The band took the stage with piles of clothes, hats and masks scattered about, singer Matt Shultz in one of his signature homemade outfits, with blue tights and elbow length rubber gloves, sunglasses and t-shirt. He moved slowly to a beach chair placed on the stage, but once the musicians jumped into the new wave-heavy “Broken Boy,” he leaped up and stalked the stage. The energy level ratched up another notch with the garage rocking “Cry Baby,” the rock getting rockier, a toothbrush making an appearance and Shultz demonstrating an inability to stand still (or keep the same hat on for more than a minute at a time) in the classic Iggy Pop manner. He donned a mask for the crunching “Spiderhead,” then a yellow fisherman’s outfit and another mask (on top of the one he was currently wearing) for the power “ballad” “Too Late to Say Goodbye.” Still in his yellow outfit, Shultz went maskless for “Cold, Cold, Cold,” which sounded like a long-lost Nuggets cut, before taking his case directly to the people by joining the audience in their seats. He added tinfoil to his ensemble for “Ready to Let Go,” a midtempo song that served as a breath-catcher, and gave Shultz time to find a facemask to sing through. The band leapt directly into “Social Cues” before pausing just long enough for Shultz to note, “I lost my toothbrush. What if I want to brush my teeth?”

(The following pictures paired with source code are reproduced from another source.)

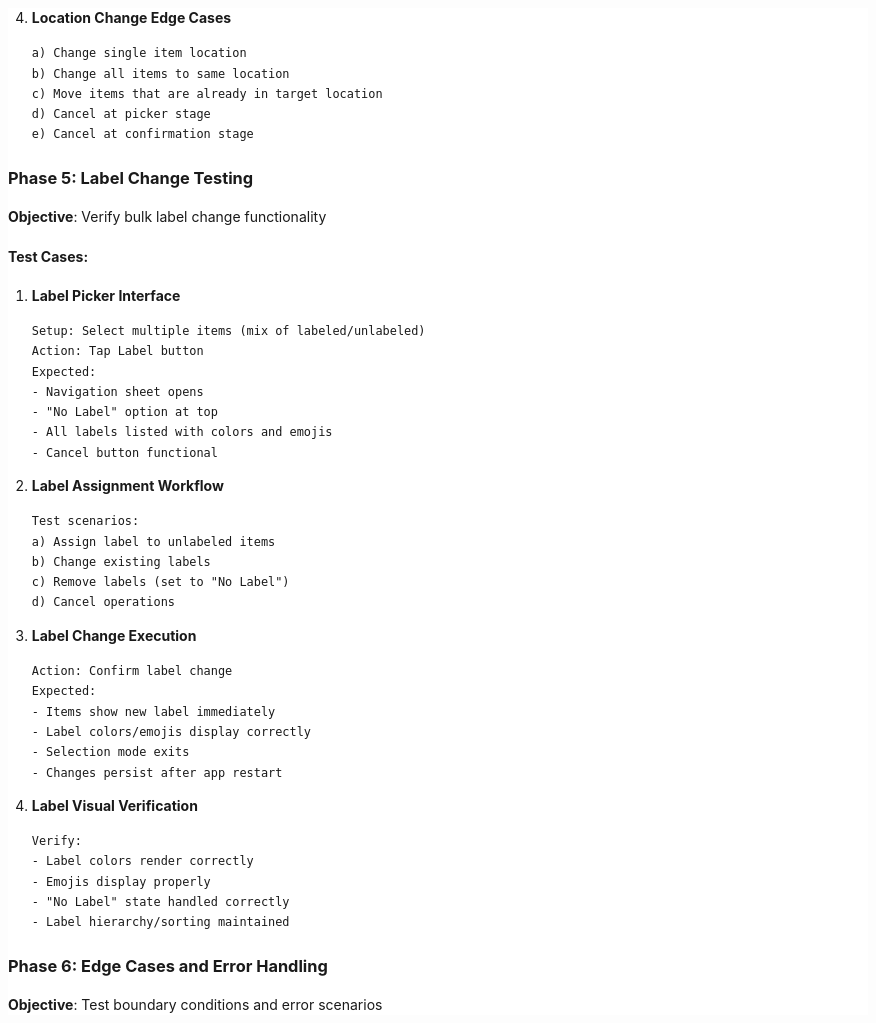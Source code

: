 4. **Location Change Edge Cases**
   ```
   a) Change single item location
   b) Change all items to same location
   c) Move items that are already in target location
   d) Cancel at picker stage
   e) Cancel at confirmation stage
   ```

### Phase 5: Label Change Testing  
**Objective**: Verify bulk label change functionality

#### Test Cases:
1. **Label Picker Interface**
   ```
   Setup: Select multiple items (mix of labeled/unlabeled)
   Action: Tap Label button
   Expected:
   - Navigation sheet opens
   - "No Label" option at top
   - All labels listed with colors and emojis
   - Cancel button functional
   ```

2. **Label Assignment Workflow**
   ```
   Test scenarios:
   a) Assign label to unlabeled items
   b) Change existing labels
   c) Remove labels (set to "No Label")
   d) Cancel operations
   ```

3. **Label Change Execution**
   ```
   Action: Confirm label change
   Expected:
   - Items show new label immediately
   - Label colors/emojis display correctly
   - Selection mode exits
   - Changes persist after app restart
   ```

4. **Label Visual Verification**
   ```
   Verify:
   - Label colors render correctly
   - Emojis display properly
   - "No Label" state handled correctly
   - Label hierarchy/sorting maintained
   ```

### Phase 6: Edge Cases and Error Handling
**Objective**: Test boundary conditions and error scenarios
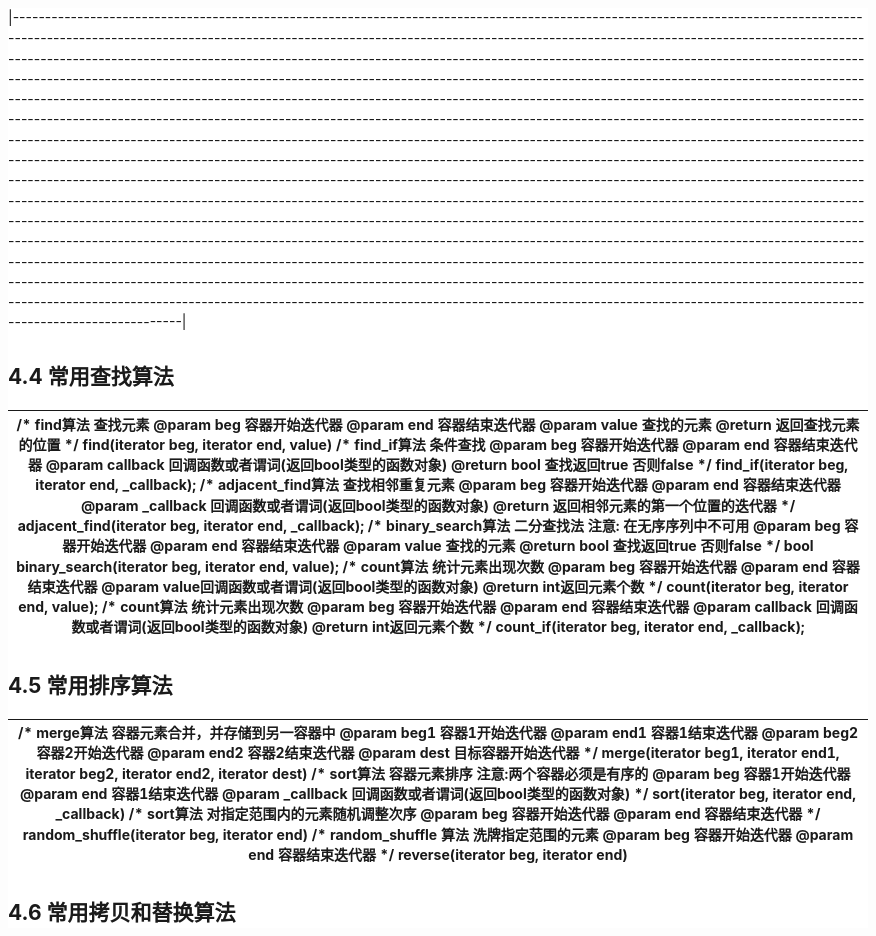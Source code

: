 |-----------------------------------------------------------------------------------------------------------------------------------------------------------------------------------------------------------------------------------------------------------------------------------------------------------------------------------------------------------------------------------------------------------------------------------------------------------------------------------------------------------------------------------------------------------------------------------------------------------------------------------------------------------------------------------------------------------------------------------------------------------------------------------------------------------------------------------------------------------------------------------------------------------------------------------------------------------------------------------------------------------------------------------------------------------------------------------------------------------------------------------------------------------------------------------------------------------------------------------------------------------------------------------------------------------------------------------------------------------------------------------------------------------------------------------------------------------------------------------------------------------------------------------------------------------------------------------------------------------------------------------------------------------------------------------------------------------------------------------------------------------------------------------------------------------------------------------------------------------------------------------------------------------------------------------------------------------------------------------------------------------------------------------------------------------------------------------------------------|


4.4 常用查找算法
----------------

| /\* find算法 查找元素 \@param beg 容器开始迭代器 \@param end 容器结束迭代器 \@param value 查找的元素 \@return 返回查找元素的位置 \*/ find(iterator beg, iterator end, value) /\* find_if算法 条件查找 \@param beg 容器开始迭代器 \@param end 容器结束迭代器 \@param callback 回调函数或者谓词(返回bool类型的函数对象) \@return bool 查找返回true 否则false \*/ find_if(iterator beg, iterator end, \_callback); /\* adjacent_find算法 查找相邻重复元素 \@param beg 容器开始迭代器 \@param end 容器结束迭代器 \@param \_callback 回调函数或者谓词(返回bool类型的函数对象) \@return 返回相邻元素的第一个位置的迭代器 \*/ adjacent_find(iterator beg, iterator end, \_callback); /\* binary_search算法 二分查找法 注意: 在无序序列中不可用 \@param beg 容器开始迭代器 \@param end 容器结束迭代器 \@param value 查找的元素 \@return bool 查找返回true 否则false \*/ bool binary_search(iterator beg, iterator end, value); /\* count算法 统计元素出现次数 \@param beg 容器开始迭代器 \@param end 容器结束迭代器 \@param value回调函数或者谓词(返回bool类型的函数对象) \@return int返回元素个数 \*/ count(iterator beg, iterator end, value); /\* count算法 统计元素出现次数 \@param beg 容器开始迭代器 \@param end 容器结束迭代器 \@param callback 回调函数或者谓词(返回bool类型的函数对象) \@return int返回元素个数 \*/ count_if(iterator beg, iterator end, \_callback); |
|------------------------------------------------------------------------------------------------------------------------------------------------------------------------------------------------------------------------------------------------------------------------------------------------------------------------------------------------------------------------------------------------------------------------------------------------------------------------------------------------------------------------------------------------------------------------------------------------------------------------------------------------------------------------------------------------------------------------------------------------------------------------------------------------------------------------------------------------------------------------------------------------------------------------------------------------------------------------------------------------------------------------------------------------------------------------------------------------------------------------------------------------------------------------------------------------------------------------------------------------------------------------------------------------------------------------------------------------------------------------|


4.5 常用排序算法
----------------

| /\* merge算法 容器元素合并，并存储到另一容器中 \@param beg1 容器1开始迭代器 \@param end1 容器1结束迭代器 \@param beg2 容器2开始迭代器 \@param end2 容器2结束迭代器 \@param dest 目标容器开始迭代器 \*/ merge(iterator beg1, iterator end1, iterator beg2, iterator end2, iterator dest) /\* sort算法 容器元素排序 注意:两个容器必须是有序的 \@param beg 容器1开始迭代器 \@param end 容器1结束迭代器 \@param \_callback 回调函数或者谓词(返回bool类型的函数对象) \*/ sort(iterator beg, iterator end, \_callback) /\* sort算法 对指定范围内的元素随机调整次序 \@param beg 容器开始迭代器 \@param end 容器结束迭代器 \*/ random_shuffle(iterator beg, iterator end) /\* random_shuffle 算法 洗牌指定范围的元素 \@param beg 容器开始迭代器 \@param end 容器结束迭代器 \*/ reverse(iterator beg, iterator end) |
|------------------------------------------------------------------------------------------------------------------------------------------------------------------------------------------------------------------------------------------------------------------------------------------------------------------------------------------------------------------------------------------------------------------------------------------------------------------------------------------------------------------------------------------------------------------------------------------------------------------------------------------------------------------------------------------------------------------------------------------------------------------------------------------------------------|


4.6 常用拷贝和替换算法
----------------------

Smoke emerged from the stage and the lights went crazy for “Tokyo Smoke,” another new wavey tune from Social Cues that featured Shultz in tight white pants and a straw gardening hat. He pulled a lycra body suit on, giving the crowd time to cheer wildly for the opening riff of the radio hit “Mess Around.” Cage took on a folk rock air for “Trouble,” another crowd-pleaser with which the audience sang along. “Skin and Bones” also let the energy simmer for a few minutes, with Shultz concentrating on his singing and movement. Then a familiar slide guitar riff introduced the band’s breakthrough “Ain’t No Rest For the Wicked,” with the thrilled crowd once again treated to the snakehipped Shultz’s presence among them. Cage went back to the garage for the rocking “It’s Just Forever,” which ended in a flurry of improvisation, before entering dream territory for the psychedelic “Telescope.” After a brief Shultz sojourn atop a stool, the band ripped into the pounding “House of Glass,” with the singer entwining himself in the stool’s legs during the tune’s climax.
As the show headed towards its end, it became a cavalcade of hits. Following a monologue in which Shultz thanked the crowd for the energy it was giving the band, Cage offered up the massive radio hit “Come a Little Closer,” once again earning singalong from the crowd. “My cup runneth over…with love,” Shultz enthused, before the arpeggio that opens “Shake Me Down” drove the audience wild. A volcanic performance followed, as befitting one of Cage’s signature songs. Then it was on to the anthemic folk rocker “Cigarette Daydreams,” another radio and fan favorite. That served as a palette cleanser for the full-on rock attack of “Teeth.” “Are you into the beat?” the song rhetorically asks, and it was clear that the audience certainly was, given the titanic roar that followed the song’s climax. Though most of the band quit the sage, Shultz didn’t make it off, instead stopping to choose a new outfit, then donning a guitar. Joined by keyboardist Matthan Minster and guitarist Nick Bockrath, Shultz continued the show with the tender and sad “Goodbye.” He ended the show with the even more lovely “Love’s the Only Way.” The audience cheered loudly as the members filed offstage. It was a remarkable show, unlike anything we’ve had before, and we can’t wait for you to see it when it airs early next year on your local PBS station.